Бразильский ликёр разлился по восточным чашкам; из трубок и сигар заструился голубой дым, и все отправились на сиесту.
Однако Хельвен не спал.
Корабль скользил среди пылающих моря и неба. На борту рулевой и вахтеный одиноко дежурили.
Хельвен поднялся с узкой кровати, где он лежал несколько мгновений, будучи не в силах заснуть. Он осторожно открыл дверь каюты и проскользнул в трюм.
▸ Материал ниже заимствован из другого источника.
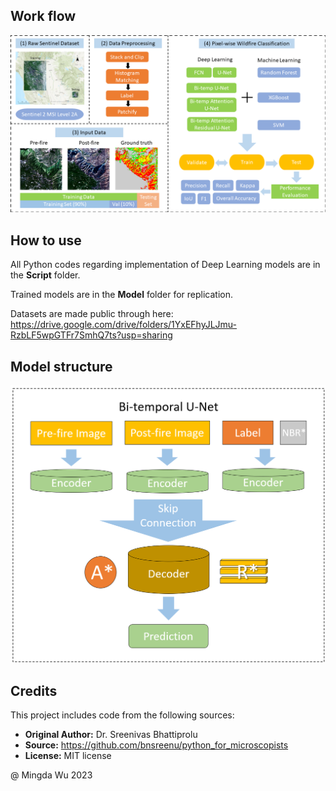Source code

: ## Work flow
![alt text](https://github.com/MarcWu-929/Wildfire-Burn-Severity-Assessment/blob/b65336097427bf623a108d49df06bb2cc910148a/Figure/flow%20chart_3.png)

## How to use 
All Python codes regarding implementation of Deep Learning models are in the **Script** folder. 

Trained models are in the **Model** folder for replication. 

Datasets are made public through here: https://drive.google.com/drive/folders/1YxEFhyJLJmu-RzbLF5wpGTFr7SmhQ7ts?usp=sharing

## Model structure
![alt text](https://github.com/MarcWu-929/Wildfire-Burn-Severity-Assessment/blob/27dee6a2de15afc84d1105048eb29265426d9157/Figure/bi_temp.png)

## Credits 
This project includes code from the following sources: 
- **Original Author:** Dr. Sreenivas Bhattiprolu
- **Source:** https://github.com/bnsreenu/python_for_microscopists
- **License:** MIT license


@ Mingda Wu 2023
Из спальных мест матросов доносился храп.
Художник имел некоторый опыт в морских делах, и от него не ускользнуло несколько странных деталей. Мощность механизма, надёжность корабля были не присущи прогулочному судну. Что касается хлопка, то Хельвен, проскользнув по лестнице в трюм, не обнаружил никаких тюков. Трюм был набит провизией, а также металлическими ящиками, о содержимом которых у него не было никаких предположений.